Answer:
To determine the current price of Dewpoint Inc.'s common share price, we can use the Dividend Discount Model (DDM), which calculates the present value of all future dividends discounted back to the present at the company's required rate of return.
The formula for the Dividend Discount Model (DDM) is as follows:
\[ P_0 = \frac{D_1}{(1 + r)} + \frac{D_2}{(1 + r)^2} + \frac{D_3}{(1 + r)^3} + \frac{D_4}{(1 + r)^4} + \frac{D_5}{(1 + r)^5} + \ldots \]
Where:
\( P_0 \) = Current price of the stock (what we want to find)
\( D_1 \) = Dividend to be received in Year 1
\( D_2 \) = Dividend to be received in Year 2
\( D_3 \) = Dividend to be received in Year 3
\( D_4 \) = Dividend to be received in Year 4
\( r \) = Required rate of return (15% or 0.15 as a decimal)

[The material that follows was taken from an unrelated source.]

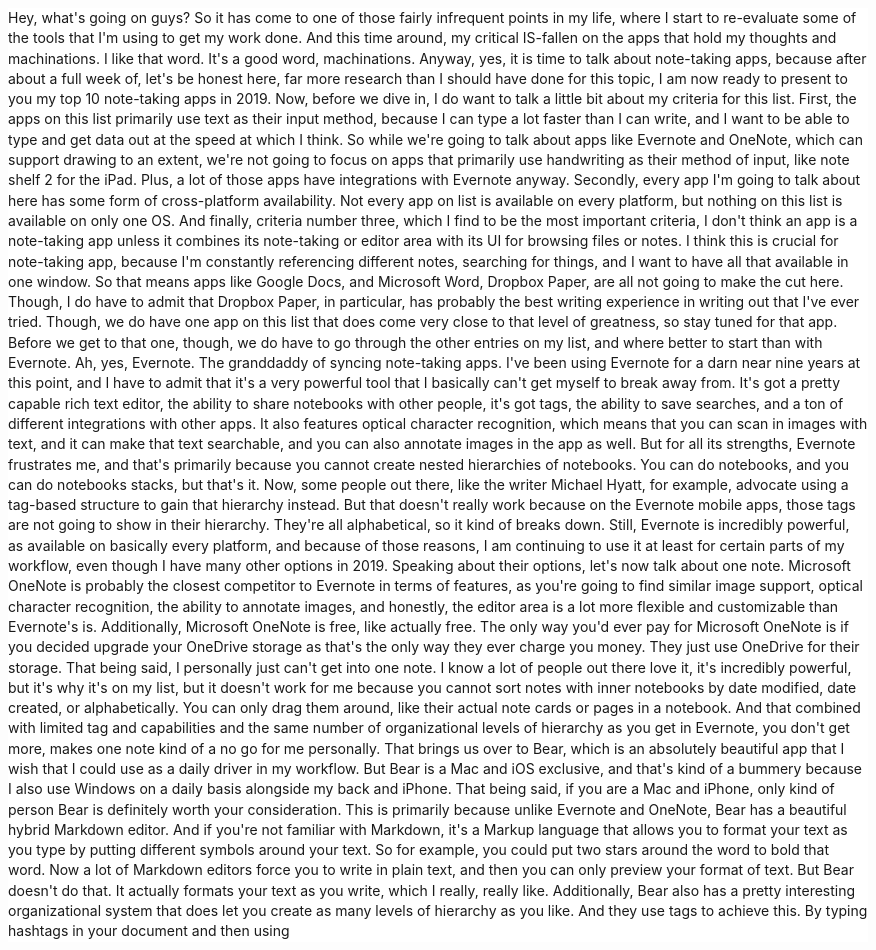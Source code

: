  Hey, what's going on guys? So it has come to one of those fairly infrequent points in my life, where I start to re-evaluate some of the tools that I'm using to get my work done. And this time around, my critical IS-fallen on the apps that hold my thoughts and machinations. I like that word. It's a good word, machinations. Anyway, yes, it is time to talk about note-taking apps, because after about a full week of, let's be honest here, far more research than I should have done for this topic, I am now ready to present to you my top 10 note-taking apps in 2019. Now, before we dive in, I do want to talk a little bit about my criteria for this list. First, the apps on this list primarily use text as their input method, because I can type a lot faster than I can write, and I want to be able to type and get data out at the speed at which I think. So while we're going to talk about apps like Evernote and OneNote, which can support drawing to an extent, we're not going to focus on apps that primarily use handwriting as their method of input, like note shelf 2 for the iPad. Plus, a lot of those apps have integrations with Evernote anyway. Secondly, every app I'm going to talk about here has some form of cross-platform availability. Not every app on list is available on every platform, but nothing on this list is available on only one OS. And finally, criteria number three, which I find to be the most important criteria, I don't think an app is a note-taking app unless it combines its note-taking or editor area with its UI for browsing files or notes. I think this is crucial for note-taking app, because I'm constantly referencing different notes, searching for things, and I want to have all that available in one window. So that means apps like Google Docs, and Microsoft Word, Dropbox Paper, are all not going to make the cut here. Though, I do have to admit that Dropbox Paper, in particular, has probably the best writing experience in writing out that I've ever tried. Though, we do have one app on this list that does come very close to that level of greatness, so stay tuned for that app. Before we get to that one, though, we do have to go through the other entries on my list, and where better to start than with Evernote. Ah, yes, Evernote. The granddaddy of syncing note-taking apps. I've been using Evernote for a darn near nine years at this point, and I have to admit that it's a very powerful tool that I basically can't get myself to break away from. It's got a pretty capable rich text editor, the ability to share notebooks with other people, it's got tags, the ability to save searches, and a ton of different integrations with other apps. It also features optical character recognition, which means that you can scan in images with text, and it can make that text searchable, and you can also annotate images in the app as well. But for all its strengths, Evernote frustrates me, and that's primarily because you cannot create nested hierarchies of notebooks. You can do notebooks, and you can do notebooks stacks, but that's it. Now, some people out there, like the writer Michael Hyatt, for example, advocate using a tag-based structure to gain that hierarchy instead. But that doesn't really work because on the Evernote mobile apps, those tags are not going to show in their hierarchy. They're all alphabetical, so it kind of breaks down. Still, Evernote is incredibly powerful, as available on basically every platform, and because of those reasons, I am continuing to use it at least for certain parts of my workflow, even though I have many other options in 2019. Speaking about their options, let's now talk about one note. Microsoft OneNote is probably the closest competitor to Evernote in terms of features, as you're going to find similar image support, optical character recognition, the ability to annotate images, and honestly, the editor area is a lot more flexible and customizable than Evernote's is. Additionally, Microsoft OneNote is free, like actually free. The only way you'd ever pay for Microsoft OneNote is if you decided upgrade your OneDrive storage as that's the only way they ever charge you money. They just use OneDrive for their storage. That being said, I personally just can't get into one note. I know a lot of people out there love it, it's incredibly powerful, but it's why it's on my list, but it doesn't work for me because you cannot sort notes with inner notebooks by date modified, date created, or alphabetically. You can only drag them around, like their actual note cards or pages in a notebook. And that combined with limited tag and capabilities and the same number of organizational levels of hierarchy as you get in Evernote, you don't get more, makes one note kind of a no go for me personally. That brings us over to Bear, which is an absolutely beautiful app that I wish that I could use as a daily driver in my workflow. But Bear is a Mac and iOS exclusive, and that's kind of a bummery because I also use Windows on a daily basis alongside my back and iPhone. That being said, if you are a Mac and iPhone, only kind of person Bear is definitely worth your consideration. This is primarily because unlike Evernote and OneNote, Bear has a beautiful hybrid Markdown editor. And if you're not familiar with Markdown, it's a Markup language that allows you to format your text as you type by putting different symbols around your text. So for example, you could put two stars around the word to bold that word. Now a lot of Markdown editors force you to write in plain text, and then you can only preview your format of text. But Bear doesn't do that. It actually formats your text as you write, which I really, really like. Additionally, Bear also has a pretty interesting organizational system that does let you create as many levels of hierarchy as you like. And they use tags to achieve this. By typing hashtags in your document and then using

We are given the dividends for the first four years, and for subsequent years, the dividends are expected to grow at an annual rate of 2.25%.
Let's calculate the current price of Dewpoint Inc.'s common share price using the provided information:
\[ P_0 = \frac{0.50}{(1 + 0.15)} + \frac{1.00}{(1 + 0.15)^2} + \frac{1.00}{(1 + 0.15)^3} + \frac{1.20}{(1 + 0.15)^4} + \frac{(1.20 \times 1.0225)}{(1 + 0.15)^5} \]
\[ P_0 = \frac{0.50}{1.15} + \frac{1.00}{1.3225} + \frac{1.00}{1.5204} + \frac{1.20}{1.7490} + \frac{1.2285}{2.0114} \]
\[ P_0 ≈ 0.4348 + 0.7565 + 0.6584 + 0.6855 + 0.6112 \]
\[ P_0 ≈ 3.1464 \]
So, the current price of Dewpoint Inc.'s common share price, based on the provided information and using the Dividend Discount Model with a required rate of return of 15%, is approximately $3.15 per share.